NIETZSCHE
CAUSE AND EFFECT
from Beyond Good and Evil
The causa sui is the best self-contradiction that has ever been conceived [...]. The longing for "freedom of will" in the superlative metaphysical sense (which, unfortunately, still rules in the heads of the half-educated), the longing to bear the entire and ultimate responsibility for your actions actions yourself and to relieve God, world, ancestors, chance, and society of the burden—all this means nothing less than being that very causa sui and, with a courage greater than Münchahausens's, pulling yourself by the hair from from the swamp of nothingness up into existence.
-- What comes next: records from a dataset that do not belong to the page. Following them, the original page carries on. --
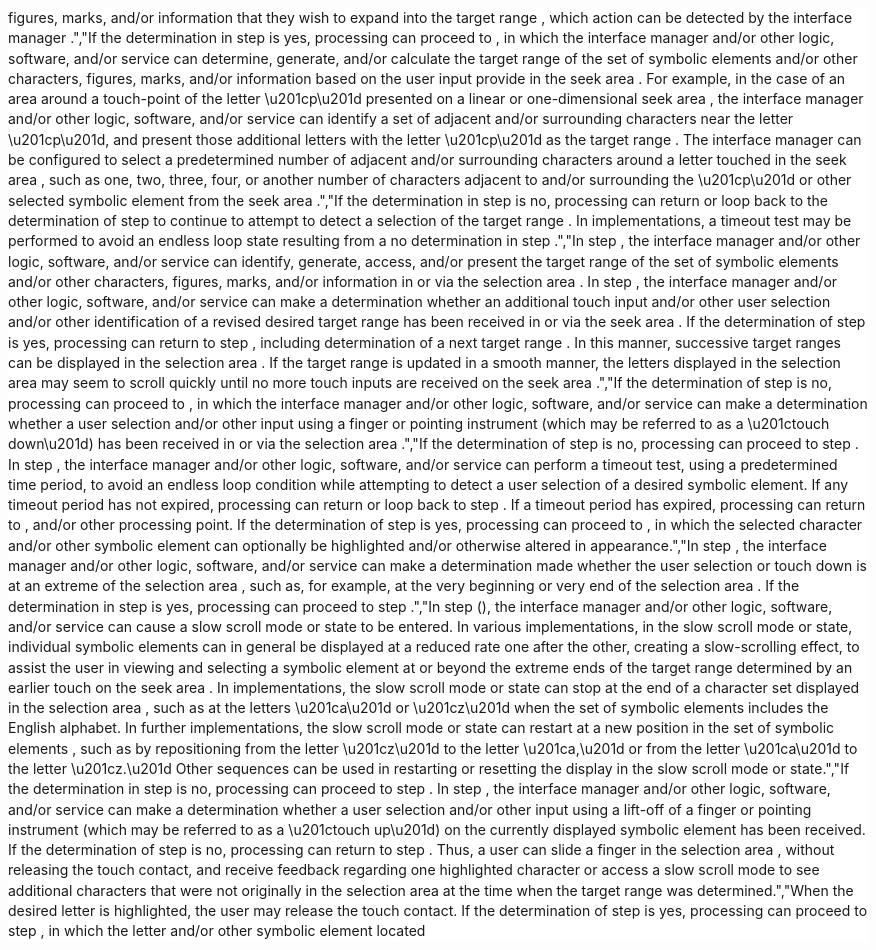 figures, marks, and\/or information that they wish to expand into the target range , which action can be detected by the interface manager .","If the determination in step  is yes, processing can proceed to , in which the interface manager  and\/or other logic, software, and\/or service can determine, generate, and\/or calculate the target range  of the set of symbolic elements  and\/or other characters, figures, marks, and\/or information based on the user input provide in the seek area . For example, in the case of an area around a touch-point of the letter \u201cp\u201d presented on a linear or one-dimensional seek area , the interface manager  and\/or other logic, software, and\/or service can identify a set of adjacent and\/or surrounding characters near the letter \u201cp\u201d, and present those additional letters with the letter \u201cp\u201d as the target range . The interface manager  can be configured to select a predetermined number of adjacent and\/or surrounding characters around a letter touched in the seek area , such as one, two, three, four, or another number of characters adjacent to and\/or surrounding the \u201cp\u201d or other selected symbolic element from the seek area .","If the determination in step  is no, processing can return or loop back to the determination of step  to continue to attempt to detect a selection of the target range . In implementations, a timeout test may be performed to avoid an endless loop state resulting from a no determination in step .","In step , the interface manager  and\/or other logic, software, and\/or service can identify, generate, access, and\/or present the target range  of the set of symbolic elements  and\/or other characters, figures, marks, and\/or information in or via the selection area . In step , the interface manager  and\/or other logic, software, and\/or service can make a determination whether an additional touch input and\/or other user selection and\/or other identification of a revised desired target range  has been received in or via the seek area . If the determination of step  is yes, processing can return to step , including determination of a next target range . In this manner, successive target ranges  can be displayed in the selection area . If the target range  is updated in a smooth manner, the letters displayed in the selection area  may seem to scroll quickly until no more touch inputs are received on the seek area .","If the determination of step  is no, processing can proceed to , in which the interface manager  and\/or other logic, software, and\/or service can make a determination whether a user selection and\/or other input using a finger or pointing instrument (which may be referred to as a \u201ctouch down\u201d) has been received in or via the selection area .","If the determination of step  is no, processing can proceed to step . In step , the interface manager  and\/or other logic, software, and\/or service can perform a timeout test, using a predetermined time period, to avoid an endless loop condition while attempting to detect a user selection of a desired symbolic element. If any timeout period has not expired, processing can return or loop back to step . If a timeout period has expired, processing can return to , and\/or other processing point. If the determination of step  is yes, processing can proceed to , in which the selected character and\/or other symbolic element can optionally be highlighted and\/or otherwise altered in appearance.","In step , the interface manager  and\/or other logic, software, and\/or service can make a determination made whether the user selection or touch down is at an extreme of the selection area , such as, for example, at the very beginning or very end of the selection area . If the determination in step  is yes, processing can proceed to step .","In step  (), the interface manager  and\/or other logic, software, and\/or service can cause a slow scroll mode or state to be entered. In various implementations, in the slow scroll mode or state, individual symbolic elements can in general be displayed at a reduced rate one after the other, creating a slow-scrolling effect, to assist the user in viewing and selecting a symbolic element at or beyond the extreme ends of the target range  determined by an earlier touch on the seek area . In implementations, the slow scroll mode or state can stop at the end of a character set displayed in the selection area , such as at the letters \u201ca\u201d or \u201cz\u201d when the set of symbolic elements  includes the English alphabet. In further implementations, the slow scroll mode or state can restart at a new position in the set of symbolic elements , such as by repositioning from the letter \u201cz\u201d to the letter \u201ca,\u201d or from the letter \u201ca\u201d to the letter \u201cz.\u201d Other sequences can be used in restarting or resetting the display in the slow scroll mode or state.","If the determination in step  is no, processing can proceed to step . In step , the interface manager  and\/or other logic, software, and\/or service can make a determination whether a user selection and\/or other input using a lift-off of a finger or pointing instrument (which may be referred to as a \u201ctouch up\u201d) on the currently displayed symbolic element has been received. If the determination of step  is no, processing can return to step . Thus, a user can slide a finger in the selection area , without releasing the touch contact, and receive feedback regarding one highlighted character or access a slow scroll mode to see additional characters that were not originally in the selection area  at the time when the target range  was determined.","When the desired letter is highlighted, the user may release the touch contact. If the determination of step  is yes, processing can proceed to step , in which the letter and\/or other symbolic element located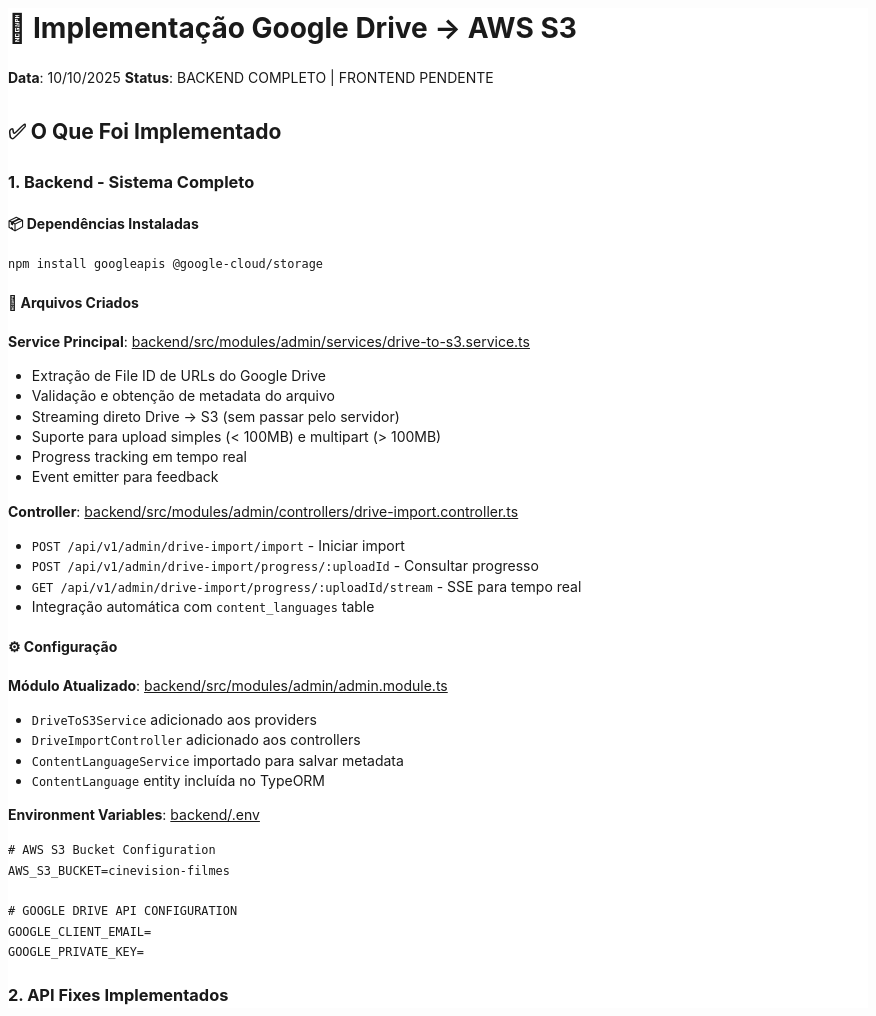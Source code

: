 # 🚀 Implementação Google Drive → AWS S3

**Data**: 10/10/2025
**Status**: BACKEND COMPLETO | FRONTEND PENDENTE

## ✅ O Que Foi Implementado

### 1. Backend - Sistema Completo

#### 📦 Dependências Instaladas
```bash
npm install googleapis @google-cloud/storage
```

#### 🔧 Arquivos Criados

**Service Principal**: [backend/src/modules/admin/services/drive-to-s3.service.ts](backend/src/modules/admin/services/drive-to-s3.service.ts)
- Extração de File ID de URLs do Google Drive
- Validação e obtenção de metadata do arquivo
- Streaming direto Drive → S3 (sem passar pelo servidor)
- Suporte para upload simples (< 100MB) e multipart (> 100MB)
- Progress tracking em tempo real
- Event emitter para feedback

**Controller**: [backend/src/modules/admin/controllers/drive-import.controller.ts](backend/src/modules/admin/controllers/drive-import.controller.ts)
- `POST /api/v1/admin/drive-import/import` - Iniciar import
- `POST /api/v1/admin/drive-import/progress/:uploadId` - Consultar progresso
- `GET /api/v1/admin/drive-import/progress/:uploadId/stream` - SSE para tempo real
- Integração automática com `content_languages` table

#### ⚙️ Configuração

**Módulo Atualizado**: [backend/src/modules/admin/admin.module.ts](backend/src/modules/admin/admin.module.ts)
- `DriveToS3Service` adicionado aos providers
- `DriveImportController` adicionado aos controllers
- `ContentLanguageService` importado para salvar metadata
- `ContentLanguage` entity incluída no TypeORM

**Environment Variables**: [backend/.env](backend/.env)
```env
# AWS S3 Bucket Configuration
AWS_S3_BUCKET=cinevision-filmes

# GOOGLE DRIVE API CONFIGURATION
GOOGLE_CLIENT_EMAIL=
GOOGLE_PRIVATE_KEY=
```

### 2. API Fixes Implementados
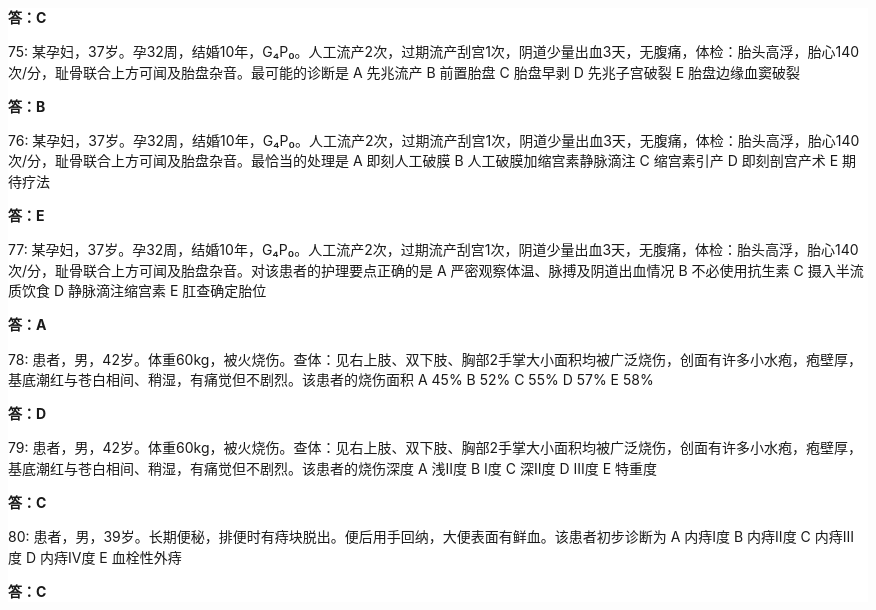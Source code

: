 **答：C**

75: 某孕妇，37岁。孕32周，结婚10年，G₄P₀。人工流产2次，过期流产刮宫1次，阴道少量出血3天，无腹痛，体检：胎头高浮，胎心140次/分，耻骨联合上方可闻及胎盘杂音。最可能的诊断是
A 先兆流产
B 前置胎盘
C 胎盘早剥
D 先兆子宫破裂
E 胎盘边缘血窦破裂

**答：B**

76: 某孕妇，37岁。孕32周，结婚10年，G₄P₀。人工流产2次，过期流产刮宫1次，阴道少量出血3天，无腹痛，体检：胎头高浮，胎心140次/分，耻骨联合上方可闻及胎盘杂音。最恰当的处理是
A 即刻人工破膜
B 人工破膜加缩宫素静脉滴注
C 缩宫素引产
D 即刻剖宫产术
E 期待疗法

**答：E**

77: 某孕妇，37岁。孕32周，结婚10年，G₄P₀。人工流产2次，过期流产刮宫1次，阴道少量出血3天，无腹痛，体检：胎头高浮，胎心140次/分，耻骨联合上方可闻及胎盘杂音。对该患者的护理要点正确的是
A 严密观察体温、脉搏及阴道出血情况
B 不必使用抗生素
C 摄入半流质饮食
D 静脉滴注缩宫素
E 肛查确定胎位

**答：A**

78: 患者，男，42岁。体重60kg，被火烧伤。查体：见右上肢、双下肢、胸部2手掌大小面积均被广泛烧伤，创面有许多小水疱，疱壁厚，基底潮红与苍白相间、稍湿，有痛觉但不剧烈。该患者的烧伤面积
A 45%
B 52%
C 55%
D 57%
E 58%

**答：D**

79: 患者，男，42岁。体重60kg，被火烧伤。查体：见右上肢、双下肢、胸部2手掌大小面积均被广泛烧伤，创面有许多小水疱，疱壁厚，基底潮红与苍白相间、稍湿，有痛觉但不剧烈。该患者的烧伤深度
A 浅Ⅱ度
B Ⅰ度
C 深Ⅱ度
D Ⅲ度
E 特重度

**答：C**

80: 患者，男，39岁。长期便秘，排便时有痔块脱出。便后用手回纳，大便表面有鲜血。该患者初步诊断为
A 内痔Ⅰ度
B 内痔Ⅱ度
C 内痔Ⅲ度
D 内痔Ⅳ度
E 血栓性外痔

**答：C**
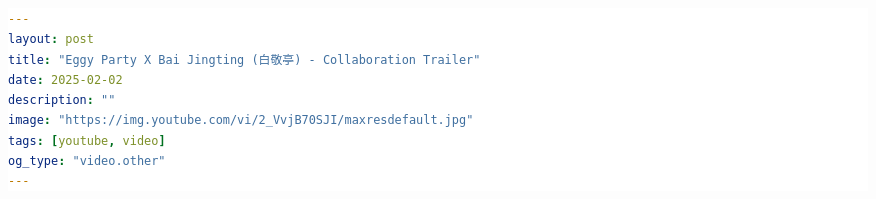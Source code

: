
 ```yaml
---
layout: post
title: "Eggy Party X Bai Jingting (白敬亭) - Collaboration Trailer"
date: 2025-02-02
description: ""
image: "https://img.youtube.com/vi/2_VvjB70SJI/maxresdefault.jpg"
tags: [youtube, video]
og_type: "video.other"
---
```


<script type="application/ld+json">
{
  "@context": "http://schema.org",
  "@type": "VideoObject",
  "name": "Eggy Party X Bai Jingting (\u767d\u656c\u4ead) - Collaboration Trailer",
  "description": "",
  "thumbnailUrl": "https://img.youtube.com/vi/2_VvjB70SJI/maxresdefault.jpg",
  "uploadDate": "2025-02-02T13:00:06Z",
  "embedUrl": "https://www.youtube.com/embed/2_VvjB70SJI",
  "publisher": {
    "@type": "Person",
    "name": "Celo Zaga"
  },
  "mainEntityOfPage": {
    "@type": "WebPage",
    "@id": "https://celozaga.github.io/2025/02/02/eggy-party-x-bai-jingting-\u767d\u656c\u4ead-collaboration-trailer-2_VvjB70SJI.html"
  },
  "duration": "PT0M0S"
}
</script>

<script type="application/ld+json">
{
  "@context": "http://schema.org",
  "@type": "BlogPosting",
  "headline": "Eggy Party X Bai Jingting (\u767d\u656c\u4ead) - Collaboration Trailer",
  "image": "https://img.youtube.com/vi/2_VvjB70SJI/maxresdefault.jpg",
  "publisher": {
    "@type": "Person",
    "name": "Celo Zaga"
  },
  "url": "https://celozaga.github.io/2025/02/02/eggy-party-x-bai-jingting-\u767d\u656c\u4ead-collaboration-trailer-2_VvjB70SJI.html",
  "datePublished": "2025-02-02T13:00:06Z",
  "dateCreated": "2025-02-02T13:00:06Z",
  "dateModified": "2025-02-02T13:00:06Z",
  "description": "",
  "author": {
    "@type": "Person",
    "name": "Celo Zaga"
  },
  "mainEntityOfPage": {
    "@type": "WebPage",
    "@id": "https://celozaga.github.io/2025/02/02/eggy-party-x-bai-jingting-\u767d\u656c\u4ead-collaboration-trailer-2_VvjB70SJI.html"
  }
}
</script>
Suppose someone sees through the boorish naiveté of this famous concept of "free will" and manages to get it out of his mind; I would then ask him to carry his "enlightenment" a step further and to rid his mind of the reversal of this misconceived concept of "free will": I mean the "unfree will," which is basically an abuse of cause and effect. We should not mistakenly objectify "cause" and "effect" like the natural scientists do (and whoever else thinks naturalistically these days—) [...] [for] the effect does not follow "from the cause," there is no rule of "law." We are the ones who invented causation, succession, for-each-other, relativity, compulsion, numbers, law, freedom, grounds, purpose; and if we project and inscribe this symbolic world into things as an "in-itself," then this is how we have always done things, namely mythologically.
PHILOSOPHERS' CONVICTIONS
from Beyond Good and Evil
[Philosophers] act as if they had discovered and arrived at their genuine convictions thorugh the self-development of a cold, pure, divinely insouciant dialectic [...] while what essentially happens is that they take a conjecture, a whim, an "inspiration" or, more typically, they take some fervent wish that they have swifted through and made properly abstract—and they defend it with rationalizations after the fact.